Stored data entries
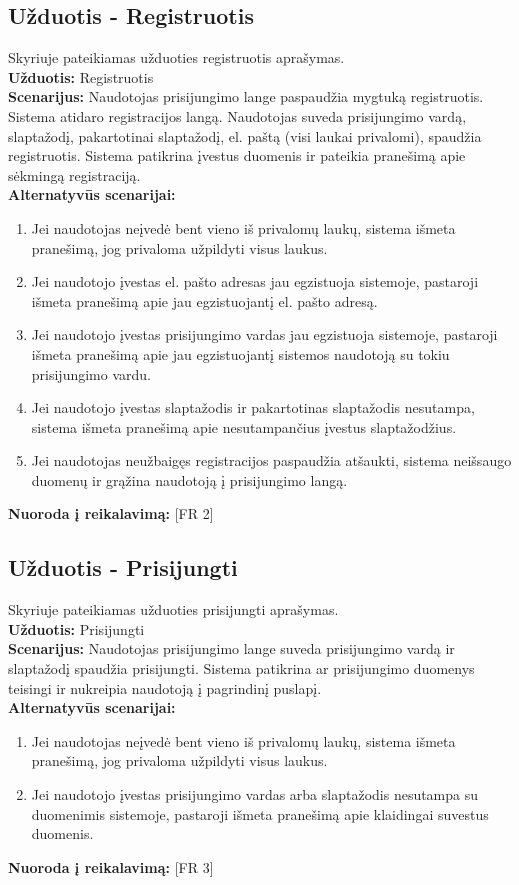\documentclass{VUMIFPSkursinis}
\begin{document}
	\subsection{Užduotis - Registruotis}
	Skyriuje pateikiamas užduoties registruotis aprašymas.\\
	\textbf{Užduotis:}  Registruotis \\
	\textbf{Scenarijus:} Naudotojas prisijungimo lange paspaudžia mygtuką registruotis. Sistema atidaro registracijos langą. Naudotojas suveda prisijungimo vardą, slaptažodį, pakartotinai slaptažodį, el. paštą (visi laukai privalomi), spaudžia registruotis. Sistema patikrina įvestus duomenis ir pateikia pranešimą apie sėkmingą registraciją.\\
	\textbf{Alternatyvūs scenarijai:}
	\begin{enumerate}
		\item Jei naudotojas neįvedė bent vieno iš privalomų laukų, sistema išmeta pranešimą, jog privaloma užpildyti visus laukus.
		\item Jei naudotojo įvestas el. pašto adresas jau egzistuoja sistemoje, pastaroji išmeta pranešimą apie jau egzistuojantį el. pašto adresą.
		\item Jei naudotojo įvestas prisijungimo vardas jau egzistuoja sistemoje, pastaroji išmeta pranešimą apie jau egzistuojantį sistemos naudotoją su tokiu prisijungimo vardu. 
		\item Jei naudotojo įvestas slaptažodis ir pakartotinas slaptažodis nesutampa, sistema išmeta pranešimą apie nesutampančius įvestus slaptažodžius. 
		\item Jei naudotojas neužbaigęs registracijos paspaudžia atšaukti, sistema neišsaugo duomenų ir grąžina naudotoją į prisijungimo langą. 
	\end{enumerate}
	\textbf{Nuoroda į reikalavimą: } [FR 2]\\
	
	\subsection{Užduotis - Prisijungti}
	Skyriuje pateikiamas užduoties prisijungti aprašymas.\\
	\textbf{Užduotis:}  Prisijungti \\
	\textbf{Scenarijus:} Naudotojas prisijungimo lange suveda prisijungimo vardą ir slaptažodį spaudžia prisijungti. Sistema patikrina ar prisijungimo duomenys teisingi ir nukreipia naudotoją į pagrindinį puslapį. \\
	\textbf{Alternatyvūs scenarijai:}
	\begin{enumerate}
		\item Jei naudotojas neįvedė bent vieno iš privalomų laukų, sistema išmeta pranešimą, jog privaloma užpildyti visus laukus.
		\item Jei naudotojo įvestas prisijungimo vardas arba slaptažodis nesutampa su duomenimis sistemoje, pastaroji išmeta pranešimą apie klaidingai suvestus duomenis.
	\end{enumerate}
	\textbf{Nuoroda į reikalavimą: } [FR 3]
	
\end{document}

# [Exercise]
Filter the data above down to lines with the word "įvestas", and copy them.

# [Answer space]
		\item Jei naudotojo įvestas el. pašto adresas jau egzistuoja sistemoje, pastaroji išmeta pranešimą apie jau egzistuojantį el. pašto adresą.
		\item Jei naudotojo įvestas prisijungimo vardas jau egzistuoja sistemoje, pastaroji išmeta pranešimą apie jau egzistuojantį sistemos naudotoją su tokiu prisijungimo vardu. 
		\item Jei naudotojo įvestas slaptažodis ir pakartotinas slaptažodis nesutampa, sistema išmeta pranešimą apie nesutampančius įvestus slaptažodžius. 
		\item Jei naudotojo įvestas prisijungimo vardas arba slaptažodis nesutampa su duomenimis sistemoje, pastaroji išmeta pranešimą apie klaidingai suvestus duomenis.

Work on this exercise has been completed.